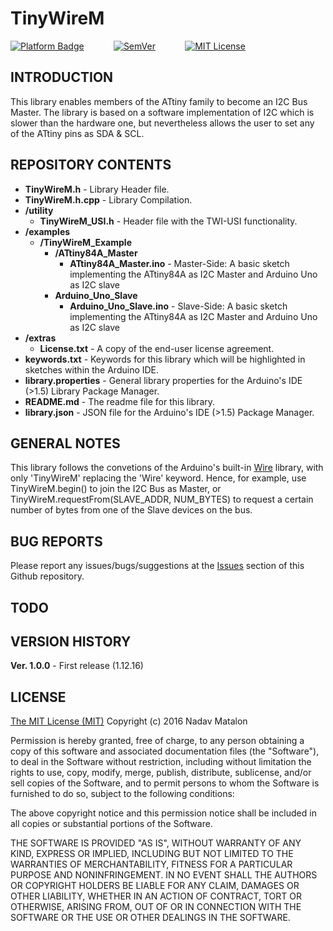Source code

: # TinyWireM

[![Platform Badge](https://img.shields.io/badge/platform-Arduino-orange.svg)](https://www.arduino.cc/)
&nbsp;&nbsp;&nbsp;&nbsp;&nbsp;&nbsp;&nbsp;&nbsp;&nbsp;&nbsp;
[![SemVer](https://img.shields.io/badge/SemVer-1.0.0-brightgreen.svg)](http://semver.org/)
&nbsp;&nbsp;&nbsp;&nbsp;&nbsp;&nbsp;&nbsp;&nbsp;&nbsp;&nbsp;
[![MIT License](https://img.shields.io/badge/license-MIT-blue.svg)](https://opensource.org/licenses/MIT)

## INTRODUCTION

This library enables members of the ATtiny family to become an I2C Bus Master. The library is based on a software implementation of I2C which is slower than the hardware one, but nevertheless allows the user to set any of the ATtiny pins as SDA & SCL.

## REPOSITORY CONTENTS

- **TinyWireM.h** - Library Header file.
- **TinyWireM.h.cpp** - Library Compilation.
- **/utility** 
    - **TinyWireM_USI.h** - Header file with the TWI-USI functionality.
- **/examples**  
    - **/TinyWireM_Example**
        - **/ATtiny84A_Master**
            - **ATtiny84A_Master.ino** - Master-Side: A basic sketch implementing the ATtiny84A as I2C Master and Arduino Uno as I2C slave  
        - **Arduino_Uno_Slave** 
            - **Arduino_Uno_Slave.ino** - Slave-Side: A basic sketch implementing the ATtiny84A as I2C Master and Arduino Uno as I2C slave  
- **/extras** 
    - **License.txt** - A copy of the end-user license agreement.  
- **keywords.txt** - Keywords for this library which will be highlighted in sketches within the Arduino IDE. 
- **library.properties** - General library properties for the Arduino's IDE (>1.5) Library Package Manager.
- **README.md** - The readme file for this library.
- **library.json** - JSON file for the Arduino's IDE (>1.5) Package Manager.


## GENERAL NOTES

This library follows the convetions of the Arduino's built-in [Wire](https://github.com/arduino/Arduino/tree/master/hardware/arduino/avr/libraries/Wire) library, with only 'TinyWireM' replacing the 'Wire' keyword. Hence, for example, use TinyWireM.begin() to join the I2C Bus as Master, or TinyWireM.requestFrom(SLAVE_ADDR, NUM_BYTES) to request a certain number of bytes from one of the Slave devices on the bus.


## BUG REPORTS

Please report any issues/bugs/suggestions at the [Issues](https://github.com/nadavmatalon/TinyWireM/issues) section of this Github repository.


## TODO


## VERSION HISTORY

__Ver. 1.0.0__ - First release (1.12.16)  


## LICENSE

[The MIT License (MIT)](https://opensource.org/licenses/MIT)
Copyright (c) 2016 Nadav Matalon

Permission is hereby granted, free of charge, to any person obtaining a copy of this software and associated documentation files (the "Software"), to deal in the Software without restriction, including without limitation the rights to use, copy, modify, merge, publish, distribute, sublicense, and/or sell copies of the Software, and to permit persons to whom the Software is furnished to do so, subject to the following conditions:

The above copyright notice and this permission notice shall be included in all copies or substantial portions of the Software.

THE SOFTWARE IS PROVIDED "AS IS", WITHOUT WARRANTY OF ANY KIND, EXPRESS OR IMPLIED, INCLUDING BUT NOT LIMITED TO THE WARRANTIES OF MERCHANTABILITY, FITNESS FOR A PARTICULAR PURPOSE AND NONINFRINGEMENT. IN NO EVENT SHALL THE AUTHORS OR COPYRIGHT HOLDERS BE LIABLE FOR ANY CLAIM, DAMAGES OR OTHER LIABILITY, WHETHER IN AN ACTION OF CONTRACT, TORT OR OTHERWISE, ARISING FROM, OUT OF OR IN CONNECTION WITH THE SOFTWARE OR THE USE OR OTHER DEALINGS IN THE SOFTWARE.

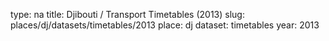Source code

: type: na
title: Djibouti / Transport Timetables (2013)
slug: places/dj/datasets/timetables/2013
place: dj
dataset: timetables
year: 2013
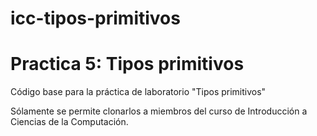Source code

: # icc-tipos-primitivos

# Practica 5: Tipos primitivos
Código base para la práctica de laboratorio "Tipos primitivos"

Sólamente se permite clonarlos a miembros del curso de Introducción a Ciencias de la Computación.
■ ■ ■ ■ ■ ■ ■
### Work task
Exactly as written, restate the listing above with its pictures omitted.

### Your solution
Source code

: # TinyWireM

[![Platform Badge](https://img.shields.io/badge/platform-Arduino-orange.svg)](https://www.arduino.cc/)
&nbsp;&nbsp;&nbsp;&nbsp;&nbsp;&nbsp;&nbsp;&nbsp;&nbsp;&nbsp;
[![SemVer](https://img.shields.io/badge/SemVer-1.0.0-brightgreen.svg)](http://semver.org/)
&nbsp;&nbsp;&nbsp;&nbsp;&nbsp;&nbsp;&nbsp;&nbsp;&nbsp;&nbsp;
[![MIT License](https://img.shields.io/badge/license-MIT-blue.svg)](https://opensource.org/licenses/MIT)

## INTRODUCTION

This library enables members of the ATtiny family to become an I2C Bus Master. The library is based on a software implementation of I2C which is slower than the hardware one, but nevertheless allows the user to set any of the ATtiny pins as SDA & SCL.

## REPOSITORY CONTENTS

- **TinyWireM.h** - Library Header file.
- **TinyWireM.h.cpp** - Library Compilation.
- **/utility** 
    - **TinyWireM_USI.h** - Header file with the TWI-USI functionality.
- **/examples**  
    - **/TinyWireM_Example**
        - **/ATtiny84A_Master**
            - **ATtiny84A_Master.ino** - Master-Side: A basic sketch implementing the ATtiny84A as I2C Master and Arduino Uno as I2C slave  
        - **Arduino_Uno_Slave** 
            - **Arduino_Uno_Slave.ino** - Slave-Side: A basic sketch implementing the ATtiny84A as I2C Master and Arduino Uno as I2C slave  
- **/extras** 
    - **License.txt** - A copy of the end-user license agreement.  
- **keywords.txt** - Keywords for this library which will be highlighted in sketches within the Arduino IDE. 
- **library.properties** - General library properties for the Arduino's IDE (>1.5) Library Package Manager.
- **README.md** - The readme file for this library.
- **library.json** - JSON file for the Arduino's IDE (>1.5) Package Manager.


## GENERAL NOTES

This library follows the convetions of the Arduino's built-in [Wire](https://github.com/arduino/Arduino/tree/master/hardware/arduino/avr/libraries/Wire) library, with only 'TinyWireM' replacing the 'Wire' keyword. Hence, for example, use TinyWireM.begin() to join the I2C Bus as Master, or TinyWireM.requestFrom(SLAVE_ADDR, NUM_BYTES) to request a certain number of bytes from one of the Slave devices on the bus.


## BUG REPORTS

Please report any issues/bugs/suggestions at the [Issues](https://github.com/nadavmatalon/TinyWireM/issues) section of this Github repository.


## TODO


## VERSION HISTORY

__Ver. 1.0.0__ - First release (1.12.16)  


## LICENSE

[The MIT License (MIT)](https://opensource.org/licenses/MIT)
Copyright (c) 2016 Nadav Matalon

Permission is hereby granted, free of charge, to any person obtaining a copy of this software and associated documentation files (the "Software"), to deal in the Software without restriction, including without limitation the rights to use, copy, modify, merge, publish, distribute, sublicense, and/or sell copies of the Software, and to permit persons to whom the Software is furnished to do so, subject to the following conditions:

The above copyright notice and this permission notice shall be included in all copies or substantial portions of the Software.

THE SOFTWARE IS PROVIDED "AS IS", WITHOUT WARRANTY OF ANY KIND, EXPRESS OR IMPLIED, INCLUDING BUT NOT LIMITED TO THE WARRANTIES OF MERCHANTABILITY, FITNESS FOR A PARTICULAR PURPOSE AND NONINFRINGEMENT. IN NO EVENT SHALL THE AUTHORS OR COPYRIGHT HOLDERS BE LIABLE FOR ANY CLAIM, DAMAGES OR OTHER LIABILITY, WHETHER IN AN ACTION OF CONTRACT, TORT OR OTHERWISE, ARISING FROM, OUT OF OR IN CONNECTION WITH THE SOFTWARE OR THE USE OR OTHER DEALINGS IN THE SOFTWARE.

Source code

: type: na
title: Djibouti / Transport Timetables (2013)
slug: places/dj/datasets/timetables/2013
place: dj
dataset: timetables
year: 2013
Source code

: # icc-tipos-primitivos

# Practica 5: Tipos primitivos
Código base para la práctica de laboratorio "Tipos primitivos"

Sólamente se permite clonarlos a miembros del curso de Introducción a Ciencias de la Computación.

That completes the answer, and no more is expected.